Increasingly worn down by the grind involved in getting a film made (though by no means tired of the pleasure of making a film), Carpenter retired in the early 2000s. In 2015, however, he reemerged with his son Cody Carpenter and godson Daniel Davies to work on projects with Sacred Bones Records. Together they created a well-respected series of LPs expanding on the musical vocabulary he had originated back in the ’70s.

Now comfortably settled into this renewed spell of creative energy, Carpenter set his seal of approval on recent reboots of the Halloween film franchise when he agreed to provide the soundtracks, the most recent being 2021’s Halloween Kills. PopMatters catches up with Carpenter on a beautiful morning in the Hollywood Hills, where our charming, enigmatic host shares his delight that basketball has returned to US television screens.

It’s notable that your father was a professor of music, then you went into the creative arts but wound up becoming a musician too, and now you’re working with your son, Cody. To what extent do you associate your work with a familial or generational connection?

I grew up in a house filled with music all the time so some of it rubbed off. Although I don’t have the same talent and drive my father had, I got a bit of it, he did affect me. Beyond liking being with my son and spending time together, they [Cody and Daniel] really pull their own weight. My son is a really accomplished musician and I need his help putting the music together and Daniel Davies helps also. It’s a very functional deal we have.

Functional in what sense?

I guess I bring experience; Cody brings mastery of the keyboards; Daniel is a master of sounds, synthesizer, and guitar, the range of electronic sounds — he’s very experimental.

Did your interest in music – as something you might create not just consume – survive all the way from youth?

I was motivated first and foremost to write movies, that’s my first love. You have to start somewhere so I started writing my way in and then it went from there. But after a while, that task became so hard and so difficult it was just exhausting. I really did lose interest.

But music is effortless for me, it just arises like a spring from a mountainside. It’s no big deal to create so I’m loving the musical end of things now, the ideas are still booming around in there.

You seem to have retired from making films, is that a permanent state of affairs?

I know I miss it. I loved movie-making. But it’s changed so much now compared to when I was getting in. It’s not impossible to understand any of that, but everything has changed; the equipment; how it’s done…I do miss the process though. I may come back and direct something!

There’s a basic love of moviemaking that goes back to when I was a kid. It has always been there. I wake up every day and I want to make a movie but I don’t have the same crazy drive I did when I was younger.

You were certainly incredibly productive. What kept you moving?

I don’t know what drove me on — what drives anybody? It’s just a need to create I guess.

I guess I’m always scared that if I stop for breath, maybe the inspiration will never come back or the opportunities will disappear…

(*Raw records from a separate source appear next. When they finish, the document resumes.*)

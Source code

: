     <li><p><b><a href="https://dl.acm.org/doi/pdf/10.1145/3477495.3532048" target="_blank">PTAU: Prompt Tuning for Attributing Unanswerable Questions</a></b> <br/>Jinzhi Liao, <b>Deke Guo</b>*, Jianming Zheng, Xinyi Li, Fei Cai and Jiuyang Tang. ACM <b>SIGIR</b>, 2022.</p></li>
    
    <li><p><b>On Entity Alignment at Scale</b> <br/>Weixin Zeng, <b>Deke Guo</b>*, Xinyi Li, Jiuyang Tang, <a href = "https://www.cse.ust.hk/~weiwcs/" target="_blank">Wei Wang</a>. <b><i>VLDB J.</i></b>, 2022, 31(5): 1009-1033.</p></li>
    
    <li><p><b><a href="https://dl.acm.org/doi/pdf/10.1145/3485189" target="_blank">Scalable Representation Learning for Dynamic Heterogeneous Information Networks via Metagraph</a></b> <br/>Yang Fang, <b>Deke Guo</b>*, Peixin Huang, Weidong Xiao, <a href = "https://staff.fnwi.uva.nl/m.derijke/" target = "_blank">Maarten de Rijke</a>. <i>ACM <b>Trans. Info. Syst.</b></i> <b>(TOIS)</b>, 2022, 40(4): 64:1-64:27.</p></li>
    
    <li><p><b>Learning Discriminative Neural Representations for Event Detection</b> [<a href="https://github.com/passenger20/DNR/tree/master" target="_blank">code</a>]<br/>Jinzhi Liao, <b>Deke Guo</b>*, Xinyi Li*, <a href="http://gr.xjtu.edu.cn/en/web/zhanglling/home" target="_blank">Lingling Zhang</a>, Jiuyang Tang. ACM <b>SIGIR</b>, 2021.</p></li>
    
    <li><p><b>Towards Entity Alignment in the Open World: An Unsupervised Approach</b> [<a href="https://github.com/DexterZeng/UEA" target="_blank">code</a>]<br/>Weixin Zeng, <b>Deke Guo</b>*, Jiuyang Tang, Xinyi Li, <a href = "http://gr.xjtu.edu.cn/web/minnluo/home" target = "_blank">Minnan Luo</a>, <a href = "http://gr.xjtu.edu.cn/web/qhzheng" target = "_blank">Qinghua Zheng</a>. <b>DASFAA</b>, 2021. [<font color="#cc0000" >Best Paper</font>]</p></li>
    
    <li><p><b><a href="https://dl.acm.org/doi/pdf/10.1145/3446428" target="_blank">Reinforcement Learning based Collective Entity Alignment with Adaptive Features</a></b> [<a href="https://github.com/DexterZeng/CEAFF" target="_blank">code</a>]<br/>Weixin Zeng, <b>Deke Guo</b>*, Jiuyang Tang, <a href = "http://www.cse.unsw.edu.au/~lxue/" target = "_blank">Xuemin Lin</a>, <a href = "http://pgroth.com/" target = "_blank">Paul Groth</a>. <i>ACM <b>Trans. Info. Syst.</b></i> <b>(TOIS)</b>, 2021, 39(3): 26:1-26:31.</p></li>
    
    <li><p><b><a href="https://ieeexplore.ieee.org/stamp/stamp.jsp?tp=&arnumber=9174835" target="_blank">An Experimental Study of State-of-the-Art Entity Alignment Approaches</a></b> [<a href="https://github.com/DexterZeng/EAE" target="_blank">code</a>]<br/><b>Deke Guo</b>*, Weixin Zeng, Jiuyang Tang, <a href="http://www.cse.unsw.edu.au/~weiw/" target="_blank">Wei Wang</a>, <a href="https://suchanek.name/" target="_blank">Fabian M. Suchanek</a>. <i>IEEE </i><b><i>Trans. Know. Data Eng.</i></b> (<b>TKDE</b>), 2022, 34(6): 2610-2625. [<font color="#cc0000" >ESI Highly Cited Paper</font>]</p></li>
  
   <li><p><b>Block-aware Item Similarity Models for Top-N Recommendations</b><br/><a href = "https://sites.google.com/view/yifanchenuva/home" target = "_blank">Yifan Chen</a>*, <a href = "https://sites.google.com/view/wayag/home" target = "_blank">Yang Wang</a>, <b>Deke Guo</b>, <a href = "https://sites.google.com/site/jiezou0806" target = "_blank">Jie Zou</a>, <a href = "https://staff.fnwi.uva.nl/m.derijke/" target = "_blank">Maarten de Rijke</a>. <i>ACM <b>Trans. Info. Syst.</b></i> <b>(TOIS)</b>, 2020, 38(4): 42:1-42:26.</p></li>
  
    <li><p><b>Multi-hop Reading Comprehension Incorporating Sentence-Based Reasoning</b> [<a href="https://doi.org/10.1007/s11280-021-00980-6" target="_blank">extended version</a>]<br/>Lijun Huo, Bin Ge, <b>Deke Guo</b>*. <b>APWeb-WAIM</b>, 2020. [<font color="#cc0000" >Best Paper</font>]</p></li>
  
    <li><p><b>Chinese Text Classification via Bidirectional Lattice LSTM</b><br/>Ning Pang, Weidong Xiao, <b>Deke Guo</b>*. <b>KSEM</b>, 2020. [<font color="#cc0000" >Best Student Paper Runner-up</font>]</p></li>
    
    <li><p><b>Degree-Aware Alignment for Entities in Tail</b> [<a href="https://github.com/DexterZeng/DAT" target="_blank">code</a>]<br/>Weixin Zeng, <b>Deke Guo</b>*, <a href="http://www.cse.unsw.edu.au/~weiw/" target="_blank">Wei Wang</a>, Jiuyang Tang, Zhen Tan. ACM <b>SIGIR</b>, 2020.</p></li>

Well, that’s the creative process! Anyone who has ever written anything feels that way — I know exactly what you mean. I do want to work but I don’t want to work that hard — so I don’t wanna do it anymore. I just have ideas that I work on and develop in my head — and they’re all great in my head!

Was there a moment when you realized people were taking inspiration from your musical work?

I don’t remember a point where people were suddenly into my music. I realized my music for myself because it was part of the creation of the movie, it was another voice I could add and it was mine. I don’t necessarily remember the outside world necessarily.

Soundtracks are really fun to do and it’s fun to see the work realized on the screen and to see the cut. The reward is seeing a movie and the music being part of that movie — it’s just wonderful.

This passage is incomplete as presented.